Defector who fled hospital finally caught in Incheon
Last August, 48-year-old Yoo Tae-joon managed to break his ankle monitor and slip away from the mental hospital where he was being treated for psychosis. The hunt for Yoo, which included a police reward of up to 10 million won ($8,837), ended Wednesday at 6:30 p.m. when undercover Naju police discovered Yoo riding a bike near his rooftop room in Namdong District, Incheon, only a minute’s walk away from a police station.
In the room, police found swimming equipment including a diving suit, a snorkeling mask, swimming fins and goggles, which Yoo claimed he planned to use to return to North Korea.
Yoo crossed the maritime border into South Korea twice. He first defected in 1998 but returned to the North in 2001, claiming he wanted to bring his wife out. In 2002, he came back alone. Police did not say by which means he defected.
Yoo started showing symptoms of mental illness shortly after he settled in the South. In July 2004, he staged a one-man protest near Gwanghwamun in central Seoul demanding that he be allowed to “return to the arms of General Kim Jong-il.”
Three months later, Yoo received a three-year jail sentence for the attempted murder of his half brother during an argument. As part of his sentence, the court ordered ten years of medical treatment and he was institutionalized.
During treatment, he showed signs of psychosis, making claims that he was “kidnapped by the National Intelligence Service.”
The hospital forced him to wear an electronic tracking device on his ankle last March and he escaped in August.
The Naju police, who searched for Yoo with the Gwangju Probation Office since his escape, are planning to file a pre-trial detention warrant for Yoo on a charge of violating the National Security Law. Though Yoo claimed that his escape had not been planned, his actions prior to the escape, such as withdrawing 1 million won from the bank, indicated otherwise.
Thursday afternoon, Yoo confessed to Naju police that he wanted to return to North Korea to meet his wife, and described a plan to return home by crossing the Yellow Sea from Wolmi Island. Since being caught, Yoo has insisted the South Korean government was “illegally holding him hostage.”

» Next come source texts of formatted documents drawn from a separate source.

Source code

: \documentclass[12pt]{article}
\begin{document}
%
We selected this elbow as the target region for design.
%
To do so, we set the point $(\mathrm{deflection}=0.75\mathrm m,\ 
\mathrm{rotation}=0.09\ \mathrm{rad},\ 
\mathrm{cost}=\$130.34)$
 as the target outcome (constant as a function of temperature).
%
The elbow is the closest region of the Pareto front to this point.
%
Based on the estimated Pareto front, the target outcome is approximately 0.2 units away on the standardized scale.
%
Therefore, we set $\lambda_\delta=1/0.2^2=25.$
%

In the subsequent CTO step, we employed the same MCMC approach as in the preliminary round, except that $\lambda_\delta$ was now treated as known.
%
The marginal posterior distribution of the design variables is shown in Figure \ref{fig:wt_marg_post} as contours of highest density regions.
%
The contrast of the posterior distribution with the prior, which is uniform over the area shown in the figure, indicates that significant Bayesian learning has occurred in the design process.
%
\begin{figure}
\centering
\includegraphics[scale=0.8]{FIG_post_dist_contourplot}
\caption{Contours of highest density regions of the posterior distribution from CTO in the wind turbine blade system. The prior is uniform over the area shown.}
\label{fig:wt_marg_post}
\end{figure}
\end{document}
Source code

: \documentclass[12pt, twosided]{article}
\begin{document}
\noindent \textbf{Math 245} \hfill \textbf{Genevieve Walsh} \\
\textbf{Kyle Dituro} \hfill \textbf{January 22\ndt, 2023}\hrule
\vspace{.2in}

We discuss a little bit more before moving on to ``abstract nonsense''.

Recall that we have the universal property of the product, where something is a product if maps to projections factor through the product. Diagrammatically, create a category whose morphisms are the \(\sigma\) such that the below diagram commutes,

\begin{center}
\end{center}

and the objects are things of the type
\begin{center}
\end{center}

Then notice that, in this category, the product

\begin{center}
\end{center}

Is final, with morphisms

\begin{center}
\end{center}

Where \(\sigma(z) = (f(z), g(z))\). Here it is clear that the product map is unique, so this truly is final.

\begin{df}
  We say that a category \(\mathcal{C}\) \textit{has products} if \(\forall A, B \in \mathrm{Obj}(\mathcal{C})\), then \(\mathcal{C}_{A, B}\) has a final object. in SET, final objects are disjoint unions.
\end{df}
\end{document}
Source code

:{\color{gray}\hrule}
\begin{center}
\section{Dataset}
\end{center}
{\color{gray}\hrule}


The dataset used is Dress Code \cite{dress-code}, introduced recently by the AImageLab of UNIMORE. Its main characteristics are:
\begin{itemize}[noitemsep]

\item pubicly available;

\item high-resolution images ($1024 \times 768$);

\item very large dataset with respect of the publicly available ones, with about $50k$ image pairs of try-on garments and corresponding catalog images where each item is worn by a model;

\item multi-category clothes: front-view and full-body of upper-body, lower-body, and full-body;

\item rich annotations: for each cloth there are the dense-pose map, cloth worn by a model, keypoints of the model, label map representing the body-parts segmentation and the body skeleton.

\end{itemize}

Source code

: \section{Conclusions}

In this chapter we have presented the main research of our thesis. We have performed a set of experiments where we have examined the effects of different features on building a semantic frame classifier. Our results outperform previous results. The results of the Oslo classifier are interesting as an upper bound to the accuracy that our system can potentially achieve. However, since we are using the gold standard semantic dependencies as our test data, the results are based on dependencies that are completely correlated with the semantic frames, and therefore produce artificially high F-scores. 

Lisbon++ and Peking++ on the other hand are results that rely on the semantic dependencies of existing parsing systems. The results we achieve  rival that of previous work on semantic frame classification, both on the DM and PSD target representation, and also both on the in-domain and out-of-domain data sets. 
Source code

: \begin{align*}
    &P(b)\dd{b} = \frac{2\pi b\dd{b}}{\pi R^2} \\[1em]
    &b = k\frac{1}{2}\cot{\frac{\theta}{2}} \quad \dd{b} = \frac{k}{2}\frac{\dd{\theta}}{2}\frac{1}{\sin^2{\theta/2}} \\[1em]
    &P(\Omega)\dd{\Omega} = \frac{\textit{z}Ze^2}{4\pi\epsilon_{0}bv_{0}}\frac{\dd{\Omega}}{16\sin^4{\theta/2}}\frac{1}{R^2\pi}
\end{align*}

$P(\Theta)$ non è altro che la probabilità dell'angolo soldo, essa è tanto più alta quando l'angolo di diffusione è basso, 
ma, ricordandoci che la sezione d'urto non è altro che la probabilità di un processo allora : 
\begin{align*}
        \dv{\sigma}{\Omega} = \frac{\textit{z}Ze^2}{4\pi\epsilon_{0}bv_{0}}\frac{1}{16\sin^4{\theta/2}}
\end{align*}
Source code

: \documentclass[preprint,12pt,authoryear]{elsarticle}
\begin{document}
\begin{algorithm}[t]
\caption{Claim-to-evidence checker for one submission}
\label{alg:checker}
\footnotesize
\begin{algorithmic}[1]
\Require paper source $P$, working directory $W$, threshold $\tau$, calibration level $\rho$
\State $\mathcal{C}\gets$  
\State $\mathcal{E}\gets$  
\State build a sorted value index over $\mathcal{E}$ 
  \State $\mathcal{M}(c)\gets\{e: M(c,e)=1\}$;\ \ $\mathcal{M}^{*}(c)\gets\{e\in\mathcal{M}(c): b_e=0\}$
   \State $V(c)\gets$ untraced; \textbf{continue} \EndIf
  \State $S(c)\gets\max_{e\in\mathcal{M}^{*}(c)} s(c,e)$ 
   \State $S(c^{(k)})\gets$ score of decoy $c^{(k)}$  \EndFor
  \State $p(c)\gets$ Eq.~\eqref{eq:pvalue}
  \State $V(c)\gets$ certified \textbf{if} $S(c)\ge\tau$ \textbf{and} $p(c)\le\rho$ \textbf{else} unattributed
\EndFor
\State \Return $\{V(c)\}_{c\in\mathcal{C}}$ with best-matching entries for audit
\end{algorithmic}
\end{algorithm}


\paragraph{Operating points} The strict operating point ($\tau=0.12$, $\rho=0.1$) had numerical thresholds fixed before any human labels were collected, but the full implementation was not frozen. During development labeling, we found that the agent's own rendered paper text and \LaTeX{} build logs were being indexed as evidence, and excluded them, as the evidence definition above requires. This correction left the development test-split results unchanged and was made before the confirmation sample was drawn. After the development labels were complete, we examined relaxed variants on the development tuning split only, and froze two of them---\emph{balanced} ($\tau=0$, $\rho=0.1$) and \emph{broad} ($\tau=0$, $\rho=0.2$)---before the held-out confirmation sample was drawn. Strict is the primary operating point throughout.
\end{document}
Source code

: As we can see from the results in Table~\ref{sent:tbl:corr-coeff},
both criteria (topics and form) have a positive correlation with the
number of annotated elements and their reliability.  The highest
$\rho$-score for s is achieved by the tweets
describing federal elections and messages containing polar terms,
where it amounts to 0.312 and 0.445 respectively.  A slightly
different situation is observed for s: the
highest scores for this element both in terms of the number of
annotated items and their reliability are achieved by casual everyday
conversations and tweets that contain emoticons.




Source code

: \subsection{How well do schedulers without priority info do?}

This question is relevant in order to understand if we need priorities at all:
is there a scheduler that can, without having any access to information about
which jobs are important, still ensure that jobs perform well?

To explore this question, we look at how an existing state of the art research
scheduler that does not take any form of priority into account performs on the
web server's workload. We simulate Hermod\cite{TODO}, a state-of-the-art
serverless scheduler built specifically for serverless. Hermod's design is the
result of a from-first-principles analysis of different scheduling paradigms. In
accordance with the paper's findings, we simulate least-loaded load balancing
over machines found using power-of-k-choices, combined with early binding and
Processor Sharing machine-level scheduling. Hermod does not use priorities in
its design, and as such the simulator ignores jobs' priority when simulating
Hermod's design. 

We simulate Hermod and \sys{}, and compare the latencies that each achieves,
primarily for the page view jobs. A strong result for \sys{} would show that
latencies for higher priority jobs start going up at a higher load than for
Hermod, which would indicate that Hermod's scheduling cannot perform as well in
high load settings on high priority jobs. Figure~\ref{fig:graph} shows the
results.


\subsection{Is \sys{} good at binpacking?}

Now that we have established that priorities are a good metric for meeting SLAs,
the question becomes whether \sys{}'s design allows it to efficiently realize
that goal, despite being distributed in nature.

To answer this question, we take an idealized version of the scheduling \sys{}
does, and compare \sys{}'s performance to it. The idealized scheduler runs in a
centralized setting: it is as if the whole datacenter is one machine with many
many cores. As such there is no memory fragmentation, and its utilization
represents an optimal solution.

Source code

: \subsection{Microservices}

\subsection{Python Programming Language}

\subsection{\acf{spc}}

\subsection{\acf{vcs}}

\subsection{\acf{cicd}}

After his escape, Yoo supported himself by working as a daily laborer. He claimed that he was able to buy a smartphone by using the identity of a homeless man he met in a park.
Yoo’s account of his journey from Naju showed that local police did not search a mountain behind the mental hospital on the day of Yoo’s escape. According to Yoo, he hid on the mountain and used public transport to travel north the next morning.